Tributación de contratos citrícolas: arrendamiento y aparcería rural
Consultas Tributarias
Rodrigo Abaz·06 de mayo de 2026

Tributación de contratos citrícolas: arrendamiento y aparcería rural

Análisis completo del tratamiento fiscal de contratos de arrendamiento y aparcería en explotaciones citrícolas entre sociedades anónimas según criterio de la DGI.

Impuestos relacionados

IRAEIVA

Contexto del sector citrícola uruguayo

El sector citrícola en Uruguay representa una importante actividad económica que genera múltiples formas de organización empresarial. Una modalidad frecuente es la celebración de contratos entre sociedades anónimas propietarias de inmuebles rurales plantados con citrus y empresas especializadas en la explotación agrícola.

La DGI ha establecido criterios claros sobre el tratamiento tributario de estos contratos, diferenciando entre arrendamientos rurales y contratos de aparcería, cada uno con implicaciones fiscales específicas.

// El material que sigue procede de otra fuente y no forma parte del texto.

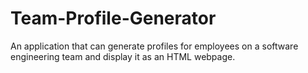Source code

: # Team-Profile-Generator
An application that can generate profiles for employees on a software engineering team and display it as an HTML webpage. 
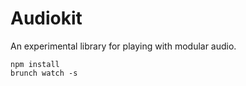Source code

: # Audiokit

An experimental library for playing with modular audio.

    npm install
    brunch watch -s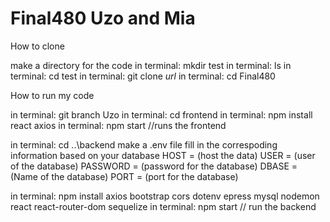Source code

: # Final480 Uzo and Mia

How to clone

make a directory for the code
in terminal: mkdir test
in terminal: ls
in terminal: cd test
in terminal: git clone *url*
in terminal: cd Final480

How to run my code

in terminal: git branch Uzo
in terminal: cd frontend
in terminal: npm install react axios
in terminal: npm start //runs the frontend

in terminal: cd ..\backend
make a .env file fill in the correspoding information based on your database
HOST = (host the data)
USER = (user of the database)
PASSWORD = (password for the database)
DBASE = (Name of the database)
PORT = (port for the database)

in terminal: npm install axios bootstrap cors dotenv epress mysql nodemon react react-router-dom sequelize
in terminal: npm start // run the backend
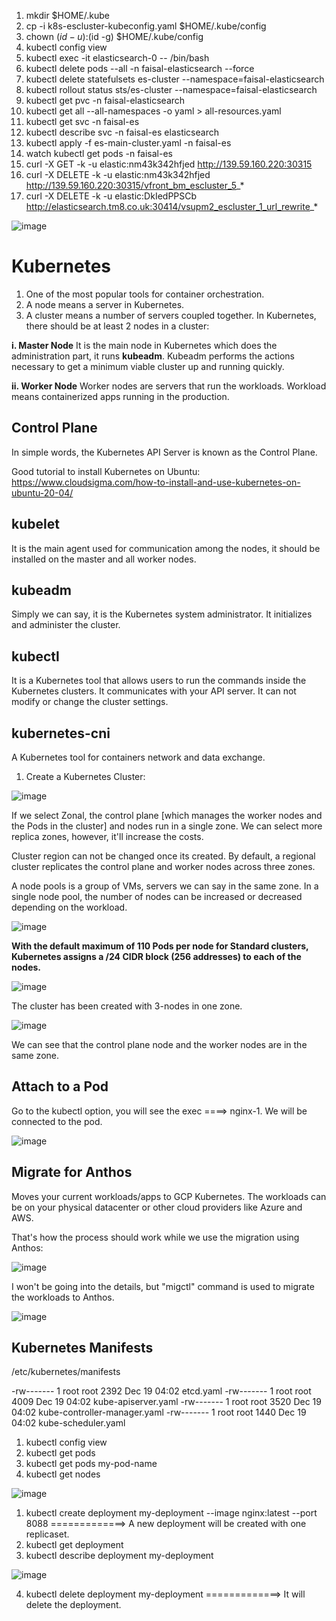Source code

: 1. mkdir $HOME/.kube
2. cp -i k8s-escluster-kubeconfig.yaml $HOME/.kube/config
3. chown $(id -u):$(id -g) $HOME/.kube/config
4. kubectl config view
5. kubectl exec -it elasticsearch-0 -- /bin/bash
6. kubectl delete pods --all -n faisal-elasticsearch --force
7. kubectl delete statefulsets es-cluster --namespace=faisal-elasticsearch
8. kubectl rollout status sts/es-cluster --namespace=faisal-elasticsearch
9. kubectl get pvc -n faisal-elasticsearch
10. kubectl get all --all-namespaces -o yaml > all-resources.yaml
11. kubectl get svc -n faisal-es
12. kubectl describe svc -n faisal-es elasticsearch
13. kubectl apply -f es-main-cluster.yaml -n faisal-es
14. watch kubectl get pods -n faisal-es
15. curl -X GET -k -u elastic:nm43k342hfjed http://139.59.160.220:30315
16. curl -X DELETE -k -u elastic:nm43k342hfjed http://139.59.160.220:30315/vfront_bm_escluster_5_*
17. curl -X DELETE -k -u elastic:DkIedPPSCb http://elasticsearch.tm8.co.uk:30414/vsupm2_escluster_1_url_rewrite_*


![image](https://github.com/faisikhan/kubernetes/assets/21220549/94469fda-160b-4e89-ab9f-fc839112054b)

# Kubernetes

1. One of the most popular tools for container orchestration.
2. A node means a server in Kubernetes.
3. A cluster means a number of servers coupled together. In Kubernetes, there should be at least 2 nodes in a cluster:

**i.  Master Node**
It is the main node in Kubernetes which does the administration part, it runs **kubeadm**. Kubeadm performs the actions necessary to get a minimum viable cluster up and running quickly. 

**ii. Worker Node**
Worker nodes are servers that run the workloads. Workload means containerized apps running in the production.

## Control Plane

In simple words, the Kubernetes API Server is known as the Control Plane.

Good tutorial to install Kubernetes on Ubuntu:
https://www.cloudsigma.com/how-to-install-and-use-kubernetes-on-ubuntu-20-04/

## kubelet

It is the main agent used for communication among the nodes, it should be installed on the master and all worker nodes.

## kubeadm

Simply we can say, it is the Kubernetes system administrator. It initializes and administer the cluster.

## kubectl

It is a Kubernetes tool that allows users to run the commands inside the Kubernetes clusters. It communicates with your API server. It can not modify or change the cluster settings. 

## kubernetes-cni

A Kubernetes tool for containers network and data exchange.

1. Create a Kubernetes Cluster:

![image](https://user-images.githubusercontent.com/21220549/208852432-6fbd8328-3566-4d20-91ad-786936263c74.png)

If we select Zonal, the control plane [which manages the worker nodes and the Pods in the cluster] and nodes run in a single zone. We can select more replica zones, however, it'll increase the costs. 

Cluster region can not be changed once its created. By default, a regional cluster replicates the control plane and worker nodes across three zones.

A node pools is a group of VMs, servers we can say in the same zone. In a single node pool, the number of nodes can be increased or decreased depending on the workload.

![image](https://user-images.githubusercontent.com/21220549/208858664-b5b5b9c0-50c6-49be-9277-6fa75d172a80.png)

**With the default maximum of 110 Pods per node for Standard clusters, Kubernetes assigns a /24 CIDR block (256 addresses) to each of the nodes.**

![image](https://user-images.githubusercontent.com/21220549/208859009-c2f96986-fe95-4aa6-bce4-c96450da375f.png)

The cluster has been created with 3-nodes in one zone.

![image](https://user-images.githubusercontent.com/21220549/208883877-588d77ff-af39-4d37-8d4e-fd68632ba3a6.png)

We can see that the control plane node and the worker nodes are in the same zone. 

## Attach to a Pod

Go to the kubectl option, you will see the exec ====> nginx-1. We will be connected to the pod.

![image](https://user-images.githubusercontent.com/21220549/208887844-5858d393-cc24-40b7-8f43-53786efef183.png)

## Migrate for Anthos

Moves your current workloads/apps to GCP Kubernetes. The workloads can be on your physical datacenter or other cloud providers like Azure and AWS.

That's how the process should work while we use the migration using Anthos:

![image](https://user-images.githubusercontent.com/21220549/208912157-916b3bc1-efcb-4d5e-b9bb-62921ca8ac8b.png)

I won't be going into the details, but "migctl" command is used to migrate the workloads to Anthos.

![image](https://user-images.githubusercontent.com/21220549/208914811-ffd68784-b73a-46b1-87a7-d852e4600db0.png)

## Kubernetes Manifests

/etc/kubernetes/manifests

-rw------- 1 root root 2392 Dec 19 04:02 etcd.yaml
-rw------- 1 root root 4009 Dec 19 04:02 kube-apiserver.yaml
-rw------- 1 root root 3520 Dec 19 04:02 kube-controller-manager.yaml
-rw------- 1 root root 1440 Dec 19 04:02 kube-scheduler.yaml

1. kubectl config view
2. kubectl get pods
3. kubectl get pods my-pod-name
4. kubectl get nodes  

![image](https://user-images.githubusercontent.com/21220549/208919735-bcd954e3-4c6d-448a-8973-470df9c9f424.png)

1. kubectl create deployment my-deployment --image nginx:latest --port 8088    =============> A new deployment will be created with one replicaset.
2. kubectl get deployment
3. kubectl describe deployment my-deployment

![image](https://user-images.githubusercontent.com/21220549/208929979-579094e5-955c-46bf-8ceb-d8d6b3faadb9.png)

4. kubectl delete deployment my-deployment    =============> It will delete the deployment.
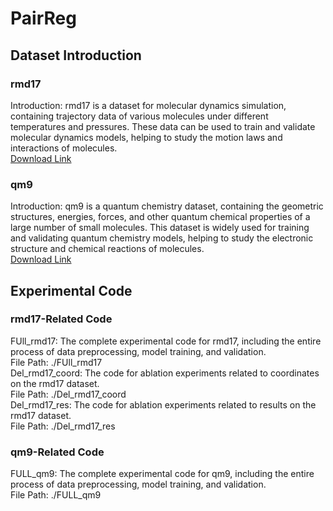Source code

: # PairReg
## Dataset Introduction<br>
### rmd17<br>
Introduction: rmd17 is a dataset for molecular dynamics simulation, containing trajectory data of various molecules under different temperatures and pressures. These data can be used to train and validate molecular dynamics models, helping to study the motion laws and interactions of molecules.<br>
[Download Link](https://figshare.com/articles/dataset/Revised_MD17_dataset_rMD17_/12672038)<br>
### qm9<br>
Introduction: qm9 is a quantum chemistry dataset, containing the geometric structures, energies, forces, and other quantum chemical properties of a large number of small molecules. This dataset is widely used for training and validating quantum chemistry models, helping to study the electronic structure and chemical reactions of molecules.<br>
[Download Link](https://figshare.com/articles/dataset/Data_for_6095_constitutional_isomers_of_C7H10O2/1057646?backTo=/collections/Quantum_chemistry_structures_and_properties_of_134_kilo_molecules/978904)<br>
## Experimental Code<br>
### rmd17-Related Code<br>
FUll_rmd17: The complete experimental code for rmd17, including the entire process of data preprocessing, model training, and validation.<br>
File Path: ./FUll_rmd17<br>
Del_rmd17_coord: The code for ablation experiments related to coordinates on the rmd17 dataset.<br>
File Path: ./Del_rmd17_coord<br>
Del_rmd17_res: The code for ablation experiments related to results on the rmd17 dataset.<br>
File Path: ./Del_rmd17_res<br>
### qm9-Related Code<br>
FULL_qm9: The complete experimental code for qm9, including the entire process of data preprocessing, model training, and validation.<br>
File Path: ./FULL_qm9<br>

Tipos de contratos en la actividad citrícola

1. Contratos de arrendamiento rural

En estos contratos, una sociedad anónima propietaria del inmueble rural plantado con citrus lo arrienda a otra empresa por un plazo determinado (en el caso analizado, 15 años). Las características principales son:

  • Precio fijo y variable: Se establece una suma fija más un porcentaje de la utilidad generada
  • Libertad de explotación: El arrendatario tiene plena autonomía para realizar todas las actividades necesarias
  • Propiedad del material genético: Permanece en poder del arrendatario
  • Restricciones: El arrendador no puede comercializar material vegetal de las plantaciones

2. Contratos de aparcería

La aparcería implica una asociación más estrecha entre las partes, donde ambas participan en los resultados de la explotación:

  • Inversión conjunta: Ambas partes realizan aportes (dinero, inmueble, trabajo)
  • Distribución de resultados: Se comparten los beneficios según porcentajes acordados
  • Responsabilidades compartidas: Cada parte asume obligaciones específicas
  • Riesgo conjunto: Ambas partes participan de los riesgos del negocio

Criterio de la DGI sobre el tratamiento fiscal

Para contratos de arrendamiento rural

IRAE: Las rentas derivadas están alcanzadas por el impuesto para ambas partes, dado que son sociedades anónimas.

IVA:

  • El arrendador está exonerado por el literal C) del numeral 2) del artículo 19° del Título 10 del T.O. 1996
  • El arrendatario queda sujeto al IVA por la circulación de citrus en estado natural

Para contratos de aparcería

La DGI analiza la sustancia económica del contrato más allá de su denominación formal. Considera factores como:

  • Nivel de participación en riesgos y beneficios
  • Grado de control sobre la explotación
  • Naturaleza de los aportes de cada parte
  • Forma de determinación de la retribución

Aspectos clave para la calificación contractual

La DGI evalúa la realidad económica de la operación por encima de la forma jurídica adoptada. Los elementos determinantes incluyen:

Es fundamental que las partes manifiesten claramente sus intenciones contractuales y que la estructura acordada refleje fielmente la realidad económica de la operación.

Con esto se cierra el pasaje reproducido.